> **TASK ITEM**:
Print exactly the lines below between the line holding "## Contributing" and the line holding "## Code of Conduct", inclusive, and nothing more.

Start of PROVIDED DATA

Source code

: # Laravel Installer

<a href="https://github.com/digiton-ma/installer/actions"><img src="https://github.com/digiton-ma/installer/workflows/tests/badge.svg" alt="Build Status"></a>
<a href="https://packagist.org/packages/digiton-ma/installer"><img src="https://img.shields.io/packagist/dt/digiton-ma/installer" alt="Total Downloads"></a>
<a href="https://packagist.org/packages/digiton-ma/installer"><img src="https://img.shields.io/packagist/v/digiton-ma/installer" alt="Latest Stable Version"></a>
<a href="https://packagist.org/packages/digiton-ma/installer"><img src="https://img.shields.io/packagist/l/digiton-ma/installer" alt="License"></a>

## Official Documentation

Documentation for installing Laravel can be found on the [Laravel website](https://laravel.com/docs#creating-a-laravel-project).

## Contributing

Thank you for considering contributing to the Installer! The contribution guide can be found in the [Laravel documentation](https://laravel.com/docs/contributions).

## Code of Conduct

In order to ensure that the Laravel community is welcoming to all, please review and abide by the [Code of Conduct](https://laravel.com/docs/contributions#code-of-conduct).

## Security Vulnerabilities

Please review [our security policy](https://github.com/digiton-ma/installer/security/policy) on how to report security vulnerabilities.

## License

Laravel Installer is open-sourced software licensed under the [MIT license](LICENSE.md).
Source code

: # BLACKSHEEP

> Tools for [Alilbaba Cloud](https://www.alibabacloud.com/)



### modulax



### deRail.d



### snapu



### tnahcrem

End of PROVIDED DATA

> **ANSWER TO THIS TASK**:
## Contributing

Thank you for considering contributing to the Installer! The contribution guide can be found in the [Laravel documentation](https://laravel.com/docs/contributions).

## Code of Conduct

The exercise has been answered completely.